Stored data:

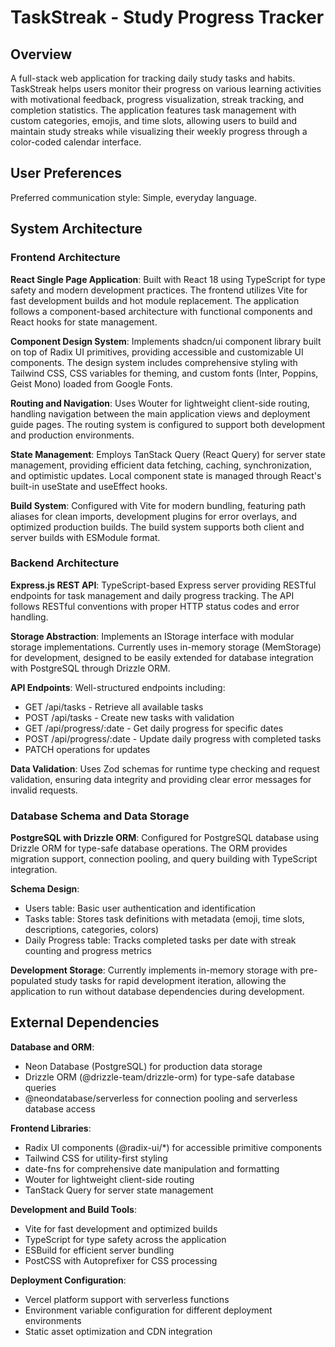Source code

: # TaskStreak - Study Progress Tracker

## Overview

A full-stack web application for tracking daily study tasks and habits. TaskStreak helps users monitor their progress on various learning activities with motivational feedback, progress visualization, streak tracking, and completion statistics. The application features task management with custom categories, emojis, and time slots, allowing users to build and maintain study streaks while visualizing their weekly progress through a color-coded calendar interface.

## User Preferences

Preferred communication style: Simple, everyday language.

## System Architecture

### Frontend Architecture

**React Single Page Application**: Built with React 18 using TypeScript for type safety and modern development practices. The frontend utilizes Vite for fast development builds and hot module replacement. The application follows a component-based architecture with functional components and React hooks for state management.

**Component Design System**: Implements shadcn/ui component library built on top of Radix UI primitives, providing accessible and customizable UI components. The design system includes comprehensive styling with Tailwind CSS, CSS variables for theming, and custom fonts (Inter, Poppins, Geist Mono) loaded from Google Fonts.

**Routing and Navigation**: Uses Wouter for lightweight client-side routing, handling navigation between the main application views and deployment guide pages. The routing system is configured to support both development and production environments.

**State Management**: Employs TanStack Query (React Query) for server state management, providing efficient data fetching, caching, synchronization, and optimistic updates. Local component state is managed through React's built-in useState and useEffect hooks.

**Build System**: Configured with Vite for modern bundling, featuring path aliases for clean imports, development plugins for error overlays, and optimized production builds. The build system supports both client and server builds with ESModule format.

### Backend Architecture

**Express.js REST API**: TypeScript-based Express server providing RESTful endpoints for task management and daily progress tracking. The API follows RESTful conventions with proper HTTP status codes and error handling.

**Storage Abstraction**: Implements an IStorage interface with modular storage implementations. Currently uses in-memory storage (MemStorage) for development, designed to be easily extended for database integration with PostgreSQL through Drizzle ORM.

**API Endpoints**: Well-structured endpoints including:
- GET /api/tasks - Retrieve all available tasks
- POST /api/tasks - Create new tasks with validation
- GET /api/progress/:date - Get daily progress for specific dates
- POST /api/progress/:date - Update daily progress with completed tasks
- PATCH operations for updates

**Data Validation**: Uses Zod schemas for runtime type checking and request validation, ensuring data integrity and providing clear error messages for invalid requests.

### Database Schema and Data Storage

**PostgreSQL with Drizzle ORM**: Configured for PostgreSQL database using Drizzle ORM for type-safe database operations. The ORM provides migration support, connection pooling, and query building with TypeScript integration.

**Schema Design**: 
- Users table: Basic user authentication and identification
- Tasks table: Stores task definitions with metadata (emoji, time slots, descriptions, categories, colors)
- Daily Progress table: Tracks completed tasks per date with streak counting and progress metrics

**Development Storage**: Currently implements in-memory storage with pre-populated study tasks for rapid development iteration, allowing the application to run without database dependencies during development.

## External Dependencies

**Database and ORM**:
- Neon Database (PostgreSQL) for production data storage
- Drizzle ORM (@drizzle-team/drizzle-orm) for type-safe database queries
- @neondatabase/serverless for connection pooling and serverless database access

**Frontend Libraries**:
- Radix UI components (@radix-ui/*) for accessible primitive components
- Tailwind CSS for utility-first styling
- date-fns for comprehensive date manipulation and formatting
- Wouter for lightweight client-side routing
- TanStack Query for server state management

**Development and Build Tools**:
- Vite for fast development and optimized builds
- TypeScript for type safety across the application
- ESBuild for efficient server bundling
- PostCSS with Autoprefixer for CSS processing

**Deployment Configuration**:
- Vercel platform support with serverless functions
- Environment variable configuration for different deployment environments
- Static asset optimization and CDN integration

▶ Exercise brief:
This exercise needs every entry retyped exactly, with the pictures removed.

▶ Output of the exercise:
Source code

: # TaskStreak - Study Progress Tracker

## Overview

A full-stack web application for tracking daily study tasks and habits. TaskStreak helps users monitor their progress on various learning activities with motivational feedback, progress visualization, streak tracking, and completion statistics. The application features task management with custom categories, emojis, and time slots, allowing users to build and maintain study streaks while visualizing their weekly progress through a color-coded calendar interface.

## User Preferences

Preferred communication style: Simple, everyday language.

## System Architecture

### Frontend Architecture

**React Single Page Application**: Built with React 18 using TypeScript for type safety and modern development practices. The frontend utilizes Vite for fast development builds and hot module replacement. The application follows a component-based architecture with functional components and React hooks for state management.

**Component Design System**: Implements shadcn/ui component library built on top of Radix UI primitives, providing accessible and customizable UI components. The design system includes comprehensive styling with Tailwind CSS, CSS variables for theming, and custom fonts (Inter, Poppins, Geist Mono) loaded from Google Fonts.

**Routing and Navigation**: Uses Wouter for lightweight client-side routing, handling navigation between the main application views and deployment guide pages. The routing system is configured to support both development and production environments.

**State Management**: Employs TanStack Query (React Query) for server state management, providing efficient data fetching, caching, synchronization, and optimistic updates. Local component state is managed through React's built-in useState and useEffect hooks.

**Build System**: Configured with Vite for modern bundling, featuring path aliases for clean imports, development plugins for error overlays, and optimized production builds. The build system supports both client and server builds with ESModule format.

### Backend Architecture

**Express.js REST API**: TypeScript-based Express server providing RESTful endpoints for task management and daily progress tracking. The API follows RESTful conventions with proper HTTP status codes and error handling.

**Storage Abstraction**: Implements an IStorage interface with modular storage implementations. Currently uses in-memory storage (MemStorage) for development, designed to be easily extended for database integration with PostgreSQL through Drizzle ORM.

**API Endpoints**: Well-structured endpoints including:
- GET /api/tasks - Retrieve all available tasks
- POST /api/tasks - Create new tasks with validation
- GET /api/progress/:date - Get daily progress for specific dates
- POST /api/progress/:date - Update daily progress with completed tasks
- PATCH operations for updates

**Data Validation**: Uses Zod schemas for runtime type checking and request validation, ensuring data integrity and providing clear error messages for invalid requests.

### Database Schema and Data Storage

**PostgreSQL with Drizzle ORM**: Configured for PostgreSQL database using Drizzle ORM for type-safe database operations. The ORM provides migration support, connection pooling, and query building with TypeScript integration.

**Schema Design**: 
- Users table: Basic user authentication and identification
- Tasks table: Stores task definitions with metadata (emoji, time slots, descriptions, categories, colors)
- Daily Progress table: Tracks completed tasks per date with streak counting and progress metrics

**Development Storage**: Currently implements in-memory storage with pre-populated study tasks for rapid development iteration, allowing the application to run without database dependencies during development.

## External Dependencies

**Database and ORM**:
- Neon Database (PostgreSQL) for production data storage
- Drizzle ORM (@drizzle-team/drizzle-orm) for type-safe database queries
- @neondatabase/serverless for connection pooling and serverless database access

**Frontend Libraries**:
- Radix UI components (@radix-ui/*) for accessible primitive components
- Tailwind CSS for utility-first styling
- date-fns for comprehensive date manipulation and formatting
- Wouter for lightweight client-side routing
- TanStack Query for server state management

**Development and Build Tools**:
- Vite for fast development and optimized builds
- TypeScript for type safety across the application
- ESBuild for efficient server bundling
- PostCSS with Autoprefixer for CSS processing

**Deployment Configuration**:
- Vercel platform support with serverless functions
- Environment variable configuration for different deployment environments
- Static asset optimization and CDN integration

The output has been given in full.